Download or read book Blurring the Boundaries written by B. J. Hollars and published by U of Nebraska Press. This book was released on 2019-05-08 with total page 284 pages. Available in PDF, EPUB and Kindle. Book excerpt: Contemporary discussions on nonfiction are often riddled with questions about the boundaries between truth and memory, honesty and artifice, facts and lies. Just how much truth is in nonfiction? How much is a lie? Blurring the Boundaries sets out to answer such questions while simultaneously exploring the limits of the form. This collection features twenty genre-bending essays from today's most renowned teachers and writers--including original work from Michael Martone, Marcia Aldrich, Dinty W. Moore, Lia Purpura, and Robin Hemley, among others. These essays experiment with structure, style, and subject matter, and each is accompanied by the writer's personal reflection on the work itself, illuminating his or her struggles along the way. As these innovative writers stretch the limits of genre, they take us with them, offering readers a front-row seat to an ever-evolving form. Readers also receive a practical approach to craft thanks to the unique writing exercises provided by the writers themselves. Part groundbreaking nonfiction collection, part writing reference, Blurring the Boundaries serves as the ideal book for literary lovers and practitioners of the craft.

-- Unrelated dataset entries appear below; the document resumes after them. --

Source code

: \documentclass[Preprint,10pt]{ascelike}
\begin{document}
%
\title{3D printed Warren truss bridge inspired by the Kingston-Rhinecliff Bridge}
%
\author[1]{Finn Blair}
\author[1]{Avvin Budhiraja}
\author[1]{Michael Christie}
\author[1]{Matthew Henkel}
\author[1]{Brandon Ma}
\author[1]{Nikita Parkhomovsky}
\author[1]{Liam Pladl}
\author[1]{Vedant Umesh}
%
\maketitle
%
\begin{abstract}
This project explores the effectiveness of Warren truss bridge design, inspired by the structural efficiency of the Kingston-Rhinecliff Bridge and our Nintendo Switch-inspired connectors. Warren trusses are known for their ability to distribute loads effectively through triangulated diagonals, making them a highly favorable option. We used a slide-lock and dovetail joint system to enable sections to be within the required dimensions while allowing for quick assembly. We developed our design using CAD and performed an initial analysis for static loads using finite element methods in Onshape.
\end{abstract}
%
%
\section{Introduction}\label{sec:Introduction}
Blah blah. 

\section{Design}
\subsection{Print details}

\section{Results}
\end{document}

Book Blurring the Boundaries

Download or read book Blurring the Boundaries written by Jack Levin and published by Routledge. This book was released on 2013 with total page 154 pages. Available in PDF, EPUB and Kindle. Book excerpt: This book communicates the power and importance of sociological thinking to major, worldwide trends.

Book Blurring Boundaries

    Book Details:
  • Author : Sandra Lapage
  • Publisher : Lulu.com
  • Release : 2013-03-25
  • ISBN : 1304813061
  • Pages : 68 pages

Download or read book Blurring Boundaries written by Sandra Lapage and published by Lulu.com. This book was released on 2013-03-25 with total page 68 pages. Available in PDF, EPUB and Kindle. Book excerpt: This book is about the fundamental meaning of my practice: the impossibility of defining boundaries in contemporary times in terms of language as idiom or artistic media, or in terms of nationality or identity, which remain especially relevant issues for those who migrate for family, work, religious, ethnic or political reasons.My work deals with the construction of heteroclite figures, residues of diverse personal experiences, represented on one hand by appropriation -- which I do not treat as a conceptual practice, but instead as a sort of safe way to work between the diverse environments in which I am a foreigner -- and, on the other hand, by a syncretic coexistence of diverse lines of thought and practices with which I build my identity and culture.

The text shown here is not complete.